Renovating and expanding the Oregon City Public Library, a project completed last year, has racked up three major honors in the past few months.
1. At Restore Oregon's annual celebration on Nov. 10, Oregon City Library Director Maureen Cole accepted the "DeMuro Award for Excellence in Preservation, Reuse and Community Revitalization" for the city having "constructed a stunning, yet compatible, addition that tripled the space while retaining the original historic structure."
2. Then the Daily Jounal of Commerce awarded Oregon City's library second place among the top public projects completed in 2016, a testament to designing an addition nearly three times the size of the original without overshadowing or obscuring the original 1913 structure on the National Register of Historic Places. By placing the addition behind the original Carnegie library, the original entrance is preserved, while a new main entrance connects the old and new structures with a two-story glass atrium.
3. And the national 2017 Library Design Showcase recognized Scott Edwards Architecture for its work on the addition and renovation.
The showcase, hosted by American Libraries magazine, is the annual celebration of new and renovated libraries across the United States and Canada. Of 60 submissions to this year's competition, 15 were selected for the showcase. The chosen libraries can be viewed online and also were featured in the publication's September/October issue.
Scott Edwards Architecture designed the 14,000-square-foot addition to the Oregon City Public Library at 606 John Adams St. A former exterior masonry wall now serves as a connection between the old and the new in the central two-story lobby space. Conducted in two phases, the project also included renovations and seismic upgrades to the existing 104-year-old structure. The new addition also contains community meeting rooms, as well as a large children's reading area.

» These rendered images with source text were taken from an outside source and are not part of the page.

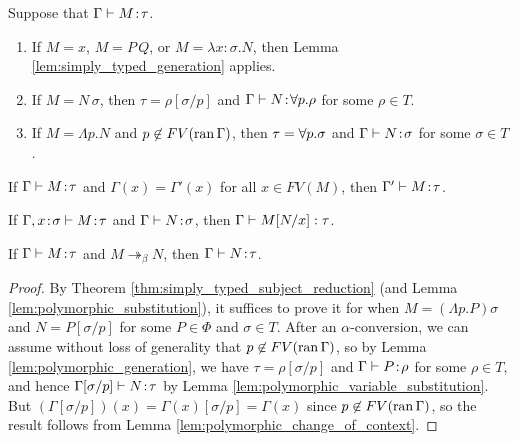 \documentclass[reqno]{amsart}
\begin{document}
    \begin{lemma}\label{lem:polymorphic_generation}
        Suppose that $\Gamma\vdash M\!:\!\tau$.
        \begin{enumerate}
            \item If $M=x$, $M=P\,Q$, or $M=\lambda x\!:\!\sigma.N$, then Lemma \ref{lem:simply_typed_generation} applies.
            \item If $M=N\,\sigma$, then $\tau=\rho[\sigma/p]$ and $\Gamma\vdash N\!:\!\forall p.\rho$ for some $\rho\in T$.
            \item If $M=\Lambda p.N$ and $p\not\in FV(\operatorname{ran}\Gamma)$, then $\tau=\forall p.\sigma$ and $\Gamma\vdash N\!:\!\sigma$ for some $\sigma\in T$.
        \end{enumerate}
    \end{lemma}

    \begin{lemma}\label{lem:polymorphic_change_of_context}
        If $\Gamma\vdash M\!:\!\tau$ and $\Gamma(x)=\Gamma'(x)$ for all $x\in FV(M)$, then $\Gamma'\vdash M\!:\!\tau$.
    \end{lemma}

    \begin{lemma}\label{lem:polymorphic_substitution}
        If $\Gamma,x\!:\!\sigma\vdash M\!:\!\tau$ and $\Gamma\vdash N\!:\!\sigma$, then $\Gamma\vdash M[N/x]:\tau$.
    \end{lemma}

    \begin{theorem}\label{thm:polymorphic_subject_reduction}
        If $\Gamma\vdash M\!:\!\tau$ and $M\twoheadrightarrow_\beta N$, then $\Gamma\vdash N\!:\!\tau$.
    \end{theorem}
    \begin{proof}
        By Theorem \ref{thm:simply_typed_subject_reduction} (and Lemma \ref{lem:polymorphic_substitution}), it suffices to prove it for when $M=(\Lambda p.P)\sigma$ and $N=P[\sigma/p]$ for some $P\in\Phi$ and $\sigma\in T$. After an $\alpha$-conversion, we can assume without loss of generality that $p\not\in FV(\operatorname{ran}\Gamma)$, so by Lemma \ref{lem:polymorphic_generation}, we have $\tau=\rho[\sigma/p]$ and $\Gamma\vdash P\!:\!\rho$ for some $\rho\in T$, and hence $\Gamma[\sigma/p]\vdash N\!:\!\tau$ by Lemma \ref{lem:polymorphic_variable_substitution}. But $(\Gamma[\sigma/p])(x)=\Gamma(x)[\sigma/p]=\Gamma(x)$ since $p\not\in FV(\operatorname{ran}\Gamma)$, so the result follows from Lemma \ref{lem:polymorphic_change_of_context}.
    \end{proof}
\end{document}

"Scott Edwards Architecture's attention to detail and response to our community comments is reflected throughout the new library, from the delicate touch at the joining of the historic Carnegie Library and new addition, to the soaring, light-filled foyer, to the second-floor views. And we know the community loves it as evidenced by increased door count from 15,000 to 41,000 visitors per month," Cole said.

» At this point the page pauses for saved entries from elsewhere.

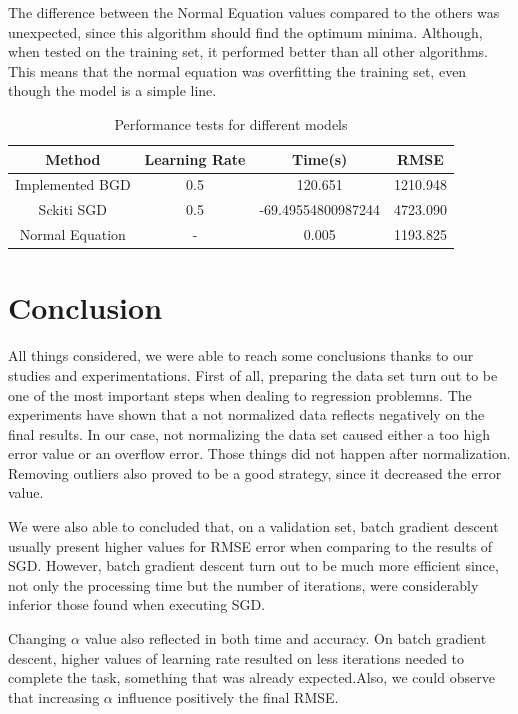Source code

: \documentclass[conference]{IEEEtran}
\begin{document}
	The difference between the Normal Equation values compared to the others was unexpected, since this algorithm should find the optimum minima. Although, when tested on the training set, it performed better than all other algorithms. This means that the normal equation was overfitting the training set, even though the model is a simple line.
	
  \begin{table}[h!]
    \begin{center}
      \caption{Performance tests for different models}
      \label{table:table2}
      \begin{tabular}[10pt]{c|c|c|c}
        Method & Learning Rate & Time(s) & RMSE\\
        \hline
        Implemented BGD & 0.5 & 120.651 & 1210.948 \\
        Sckiti SGD& 0.5 & -69.49554800987244 & 4723.090 \\
        Normal Equation & - & 0.005 & 1193.825 \\
    \end{tabular}
  \end{center}
\end{table}
	

\section{Conclusion}

    
    All things considered, we were able to reach some conclusions thanks to our studies and experimentations. First of all, preparing the data set turn out to be one of the most important steps when dealing to regression problemns. The experiments have shown that a not normalized data reflects negatively on the final results. In our case, not normalizing the data set caused either a too high error value or an overflow error. Those things did not happen after normalization. Removing outliers also proved to be a good strategy, since it decreased the error value. \par
    
   We were also able to concluded that, on a validation set, batch gradient descent usually present higher values for RMSE error when comparing to the results of SGD. However, batch gradient descent turn out to be much more efficient since, not only the processing time but the number of iterations, were considerably inferior those found when executing SGD.\par
   
    Changing $\alpha$ value also reflected in both time and accuracy. On batch gradient descent, higher values of learning rate resulted on less iterations needed to complete the task, something that was already expected.Also, we could observe that increasing $\alpha$ influence positively the final RMSE.\par
    
\end{document}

Part of the renovation, self-checkout machines were funded mostly through the city's capital funds, but also with a contribution from the county library network for radio frequency identification technology. All LINCC libraries have upgraded to the technology and have the machines.
"Patrons and staff alike are thrilled with the new self-checks," said OC Library Operations Supervisor Denise Butcher. "They are much faster than our old self-checks, as they are able to check out multiple items at one time. Patrons also may access their library accounts from the self-checks to see what materials they have checked out, renew items and see their account balances."

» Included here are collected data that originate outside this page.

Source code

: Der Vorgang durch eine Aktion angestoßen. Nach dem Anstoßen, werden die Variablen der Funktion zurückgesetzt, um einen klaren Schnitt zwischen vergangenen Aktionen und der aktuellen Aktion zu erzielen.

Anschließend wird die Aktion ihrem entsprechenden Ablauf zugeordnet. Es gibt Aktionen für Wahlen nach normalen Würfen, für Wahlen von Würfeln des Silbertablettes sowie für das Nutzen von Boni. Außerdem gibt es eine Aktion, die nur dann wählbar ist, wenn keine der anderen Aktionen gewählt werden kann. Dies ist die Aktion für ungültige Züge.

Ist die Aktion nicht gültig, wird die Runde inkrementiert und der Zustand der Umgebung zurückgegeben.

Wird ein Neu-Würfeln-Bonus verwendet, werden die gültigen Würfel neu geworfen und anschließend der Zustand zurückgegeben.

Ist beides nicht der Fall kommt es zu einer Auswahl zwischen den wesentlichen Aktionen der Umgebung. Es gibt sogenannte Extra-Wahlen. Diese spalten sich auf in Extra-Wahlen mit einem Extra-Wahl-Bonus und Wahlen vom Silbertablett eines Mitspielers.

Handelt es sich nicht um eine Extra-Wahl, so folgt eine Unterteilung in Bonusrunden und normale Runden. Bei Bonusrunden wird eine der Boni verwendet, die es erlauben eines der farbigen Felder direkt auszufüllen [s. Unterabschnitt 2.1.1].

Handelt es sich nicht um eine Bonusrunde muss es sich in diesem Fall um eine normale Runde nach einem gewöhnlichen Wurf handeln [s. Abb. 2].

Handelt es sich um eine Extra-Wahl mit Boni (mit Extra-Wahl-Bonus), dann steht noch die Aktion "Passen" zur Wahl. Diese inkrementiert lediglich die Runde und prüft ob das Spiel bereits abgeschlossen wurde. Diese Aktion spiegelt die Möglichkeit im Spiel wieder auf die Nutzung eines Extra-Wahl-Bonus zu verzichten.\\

In general, Cole said that RFID has given patrons more control over the check-out process, while allowing library staff to focus more on patrons than back-of-office work.
"It has also sped up certain processes for us, such as checking items out and checking items in," Cole said. "It has reduced certain motions which can cause repetitive motion injuries."
Oregon City, Lake Oswego and the county library network office also have installed an automated materials handler (AMH) to process returns. Materials are then sorted for shelving, holds or items going to other LINCC libraries.
"Patrons benefit from the AMH in that their returns are automatically taken off of their accounts, and they can print a receipt of their returns, if they wish," Butcher said. "The time savings from staff not having to handle every item allows us to keep up with the added volume we're seeing in the new library, and benefits patrons by having staff available to help them in other ways."
Oregon City staff members have worked hard to help patrons make the transition as easy as possible and continue to help patrons at both the new self-checkouts and at the AMH.
"We feel we're now able to have better one-on-one interactions with our patrons, as we're available to greet patrons coming in and out of the library, rather than being tied to a desk," Butcher said.
Initially there were some items being checked out or returned that had not been tagged yet, but those are rare at this point, unless they have been out of the library for some time.
"One added benefit of the AMH is that patrons are alerted immediately if they have forgotten to put a DVD in the case or if they are accidentally returning items that belong to another county or school library," Butcher said. "Staff time is saved by not having to contact patrons to alert them of the missing pieces."
The Business Tribune contributed to this report.